• [Task directions]:
If a line in the following entries contains the string "чего", it counts toward the total; report only that total.
(Data for this exercise begins)
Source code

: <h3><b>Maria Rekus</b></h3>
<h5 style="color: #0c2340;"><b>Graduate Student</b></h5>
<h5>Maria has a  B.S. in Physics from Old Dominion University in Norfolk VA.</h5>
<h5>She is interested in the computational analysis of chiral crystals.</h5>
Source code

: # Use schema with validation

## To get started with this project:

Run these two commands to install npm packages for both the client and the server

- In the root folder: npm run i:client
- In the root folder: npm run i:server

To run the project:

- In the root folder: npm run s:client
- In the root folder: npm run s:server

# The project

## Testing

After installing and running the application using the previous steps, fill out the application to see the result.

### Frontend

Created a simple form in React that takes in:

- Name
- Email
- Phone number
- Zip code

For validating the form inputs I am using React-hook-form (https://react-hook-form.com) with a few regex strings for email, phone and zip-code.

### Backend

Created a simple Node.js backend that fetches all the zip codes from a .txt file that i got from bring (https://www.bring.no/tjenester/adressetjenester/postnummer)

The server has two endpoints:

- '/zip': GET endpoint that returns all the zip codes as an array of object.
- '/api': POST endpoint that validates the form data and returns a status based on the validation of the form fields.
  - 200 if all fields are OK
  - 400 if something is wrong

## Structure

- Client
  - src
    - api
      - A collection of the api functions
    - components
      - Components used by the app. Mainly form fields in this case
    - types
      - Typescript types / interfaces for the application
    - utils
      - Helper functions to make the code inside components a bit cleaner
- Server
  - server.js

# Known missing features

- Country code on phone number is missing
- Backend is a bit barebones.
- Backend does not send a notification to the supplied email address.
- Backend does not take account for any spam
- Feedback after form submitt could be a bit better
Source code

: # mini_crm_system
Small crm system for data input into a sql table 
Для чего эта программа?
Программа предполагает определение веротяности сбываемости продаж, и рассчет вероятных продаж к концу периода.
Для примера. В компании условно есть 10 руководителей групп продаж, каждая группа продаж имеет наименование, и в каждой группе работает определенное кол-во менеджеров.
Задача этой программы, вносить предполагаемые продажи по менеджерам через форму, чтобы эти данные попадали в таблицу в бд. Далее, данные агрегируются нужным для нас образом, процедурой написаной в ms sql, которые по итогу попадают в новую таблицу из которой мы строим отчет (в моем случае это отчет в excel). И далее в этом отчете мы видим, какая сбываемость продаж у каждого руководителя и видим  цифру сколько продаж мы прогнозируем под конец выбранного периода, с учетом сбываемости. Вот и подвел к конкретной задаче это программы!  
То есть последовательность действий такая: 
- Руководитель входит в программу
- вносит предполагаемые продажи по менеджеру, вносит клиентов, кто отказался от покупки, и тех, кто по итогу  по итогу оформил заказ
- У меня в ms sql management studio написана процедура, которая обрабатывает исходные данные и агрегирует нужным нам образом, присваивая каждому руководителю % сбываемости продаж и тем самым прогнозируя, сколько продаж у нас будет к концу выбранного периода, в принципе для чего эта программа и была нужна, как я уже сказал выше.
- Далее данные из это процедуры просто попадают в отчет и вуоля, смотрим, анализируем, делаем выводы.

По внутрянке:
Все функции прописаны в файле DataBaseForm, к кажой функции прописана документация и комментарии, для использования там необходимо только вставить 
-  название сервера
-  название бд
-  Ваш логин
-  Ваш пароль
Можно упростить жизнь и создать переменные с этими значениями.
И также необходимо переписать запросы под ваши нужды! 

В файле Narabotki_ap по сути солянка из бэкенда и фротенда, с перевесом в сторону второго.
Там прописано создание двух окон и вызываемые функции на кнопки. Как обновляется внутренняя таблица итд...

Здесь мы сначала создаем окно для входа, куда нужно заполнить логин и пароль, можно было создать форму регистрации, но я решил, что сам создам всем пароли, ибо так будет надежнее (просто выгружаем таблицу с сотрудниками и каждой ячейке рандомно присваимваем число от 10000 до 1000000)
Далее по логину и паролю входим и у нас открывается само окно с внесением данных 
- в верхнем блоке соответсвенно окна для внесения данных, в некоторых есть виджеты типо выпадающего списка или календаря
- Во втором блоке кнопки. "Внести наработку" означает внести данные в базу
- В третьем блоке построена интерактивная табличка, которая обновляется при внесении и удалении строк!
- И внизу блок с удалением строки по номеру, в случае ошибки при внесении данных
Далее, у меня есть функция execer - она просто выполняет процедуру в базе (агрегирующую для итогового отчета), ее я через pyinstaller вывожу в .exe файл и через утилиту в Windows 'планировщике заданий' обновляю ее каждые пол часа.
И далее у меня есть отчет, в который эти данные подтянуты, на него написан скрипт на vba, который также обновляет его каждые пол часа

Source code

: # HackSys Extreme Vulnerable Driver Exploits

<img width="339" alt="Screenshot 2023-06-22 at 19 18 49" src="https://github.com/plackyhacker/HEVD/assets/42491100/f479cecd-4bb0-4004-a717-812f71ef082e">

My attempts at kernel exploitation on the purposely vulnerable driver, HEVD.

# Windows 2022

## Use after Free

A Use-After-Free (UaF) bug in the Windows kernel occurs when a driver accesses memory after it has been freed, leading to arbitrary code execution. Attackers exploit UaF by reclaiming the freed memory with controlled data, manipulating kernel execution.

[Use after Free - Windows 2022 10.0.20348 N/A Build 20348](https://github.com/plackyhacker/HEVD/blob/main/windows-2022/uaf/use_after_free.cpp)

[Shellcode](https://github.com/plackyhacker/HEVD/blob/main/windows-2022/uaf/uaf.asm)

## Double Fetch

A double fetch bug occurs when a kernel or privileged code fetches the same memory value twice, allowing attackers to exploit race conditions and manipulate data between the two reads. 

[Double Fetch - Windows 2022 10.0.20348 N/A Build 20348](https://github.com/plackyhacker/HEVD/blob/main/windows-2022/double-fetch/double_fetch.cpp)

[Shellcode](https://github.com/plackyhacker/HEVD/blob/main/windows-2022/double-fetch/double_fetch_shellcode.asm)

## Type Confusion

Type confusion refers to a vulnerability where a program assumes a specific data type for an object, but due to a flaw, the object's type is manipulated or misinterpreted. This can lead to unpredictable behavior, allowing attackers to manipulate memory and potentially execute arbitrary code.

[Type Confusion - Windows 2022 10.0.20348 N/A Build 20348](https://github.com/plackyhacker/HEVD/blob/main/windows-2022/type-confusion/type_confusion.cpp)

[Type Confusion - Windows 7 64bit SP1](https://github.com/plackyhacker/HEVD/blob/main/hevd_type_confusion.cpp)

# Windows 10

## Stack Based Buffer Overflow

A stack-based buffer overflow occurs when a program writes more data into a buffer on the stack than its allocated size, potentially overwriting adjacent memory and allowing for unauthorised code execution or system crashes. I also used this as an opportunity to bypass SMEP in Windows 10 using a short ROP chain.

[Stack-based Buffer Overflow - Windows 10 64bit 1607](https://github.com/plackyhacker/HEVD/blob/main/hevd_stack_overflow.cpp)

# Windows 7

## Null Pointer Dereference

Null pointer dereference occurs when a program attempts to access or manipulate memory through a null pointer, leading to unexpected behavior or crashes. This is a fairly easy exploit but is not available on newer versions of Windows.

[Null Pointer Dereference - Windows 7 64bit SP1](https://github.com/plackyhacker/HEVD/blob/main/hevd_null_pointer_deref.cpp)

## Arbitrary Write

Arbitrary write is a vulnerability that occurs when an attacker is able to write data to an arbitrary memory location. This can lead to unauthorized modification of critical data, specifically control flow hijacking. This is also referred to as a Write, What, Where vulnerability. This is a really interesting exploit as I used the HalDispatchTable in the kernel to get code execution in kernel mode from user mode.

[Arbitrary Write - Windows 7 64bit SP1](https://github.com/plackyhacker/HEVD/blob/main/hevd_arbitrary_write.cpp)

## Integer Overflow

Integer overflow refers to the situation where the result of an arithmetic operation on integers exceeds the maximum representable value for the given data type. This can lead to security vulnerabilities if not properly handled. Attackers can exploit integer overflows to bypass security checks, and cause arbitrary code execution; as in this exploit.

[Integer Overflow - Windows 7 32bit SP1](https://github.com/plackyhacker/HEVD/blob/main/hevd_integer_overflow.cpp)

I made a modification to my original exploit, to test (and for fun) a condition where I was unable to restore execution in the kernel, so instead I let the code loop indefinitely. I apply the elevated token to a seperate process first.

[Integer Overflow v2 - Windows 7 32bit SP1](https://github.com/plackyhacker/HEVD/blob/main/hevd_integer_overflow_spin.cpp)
(Data for this exercise ends)
• [Solution]:
2